Friday, October 27, 2006

Armrest Etiquette


I would like to take a moment to address a growing epidemic in our country, bad armrest etiquette. When you are in a public place and sit next to a person in a seat with armrests, it is only common courtesy to allow sharing of this luxury item. It is not to be dominated by one person alone. We were all taught to share as young children, but apparently some people don't think this applies in real life situations.

On my recent vacation to California I was unfortunate enough to sit next to a man who has no concept of armrest etiquette. As I got to my seat while boarding the plane I, of course, was the lucky one to get the middle seat. I can't think of anything worse on a long three hour plane ride....well other than maybe crashing. But here I was stuck in a cramped space for the better part of three hours and I was about to meet a man so vile and inconsiderate that it would make Joseph Stalin blush.

The culprit sat down in his seat, made claim to our mutual armrest, and never relenquished it. It was as if his arm was frozen to that thing. Many times I would intentionally turn around and ever so subtely try to bump his arm, but there was no budging. His arm was as stoic as a British Royal Guard. Not only did he occupy the armrest for the entire duration of the flight, but he was wearing short sleeves and his 3 inch armhairs were spilling over to my already tight space. The seat in coach was probably 18 inches wide, and he decided he wanted to stake claim to 1/6 of my personal space. Sometimes I would look up from the book I was reading and just stare out the window for minutes at a time. I was merely hoping to catch a glimpse of eye contact with this jerk to convey my frustration with this situation. Unfortunately, I was too passive to flat out tell this hairy beast my thoughts, and I just had to bite the bullet on this one.

Too many people out there think that if they slap their arm down on an armrest, it is theirs forever. That is just not fair. I have even run into people who have not only taken the armrest, but upon returning from a break had the gall to ask me for it back when I had used it for the short period of time in their absense. I think it is up to both parties to decide how the armrest time is allocated. Like a wise man once said, "Happiness is not so much in having as sharing. We make a living by what we get, but we make a life by what we give." For me personally I am fond of a rotation of 20 or 30 minutes. It gives each party time enough to enjoy the armrest, but at the same time isn't too long where your arm falls asleep. Of course if you are sitting with a loved one you can share by holding hands. That way you can both enjoy it simulataneously. But that is not for me to decide.
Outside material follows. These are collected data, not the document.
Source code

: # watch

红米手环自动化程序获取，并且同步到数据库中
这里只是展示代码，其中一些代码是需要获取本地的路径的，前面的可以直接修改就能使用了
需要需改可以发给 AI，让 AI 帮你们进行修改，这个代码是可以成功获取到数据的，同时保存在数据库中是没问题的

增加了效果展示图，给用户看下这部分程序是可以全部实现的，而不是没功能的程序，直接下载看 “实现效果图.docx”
I am only here to offer up my meager suggestions. Hopefully I can change opinions and eventually the world, even if its one armrest user at a time.

Tuesday, October 24, 2006

Tacos Tacos Tacos Tacos



Frequently after long night of drinking I need a little pick-me-up to recharge those batteries. Last weekend I was with Carzoli and we decided the best way to cap off a nice night at Maddy's was to have a fulfilling second dinner.
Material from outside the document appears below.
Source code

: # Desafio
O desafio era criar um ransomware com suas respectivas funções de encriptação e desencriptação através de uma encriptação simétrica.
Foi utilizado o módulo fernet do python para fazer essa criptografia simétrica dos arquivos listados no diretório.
That night the choices were McDonald's and Taco Bell. Taco Bell sounded delicious as I usually can never turn down a good taco. In hindsight I guess we should have gone with McDonalds, not only for the delicious food, but for the elusive Monopoly pieces, of course. I know I'll never win, but it's just so darn fun to play.

As we were pulling up to the local Taco Bell establishment, something looked amiss. The place only had like two lights on, all the neon signs were unlit, and it looked like they were trying to keep away potential midnight snackers.

My suspicions were confirmed when we drove up to the drive-thru window. The cheery lady promptly greeted us with, "Good evening, welcome to Taco Bell. We are currently out of beef, chicken, lettuce, and our credit card machine is down." Ummm ok we thought. Carzoli and I just looked at each other in amazement. How does Taco Bell run out of beef? Isn't that one of the key ingredients to a taco? Maybe I'm crazy here, and have been missing out on the wonderment that is fish tacos. Carzoli leaned over and quipped back, "Is that everything?" The lady remarked back, "No, we still have steak." Oh OK....I guess we have no choice then. A couple steak tacos, with extra love.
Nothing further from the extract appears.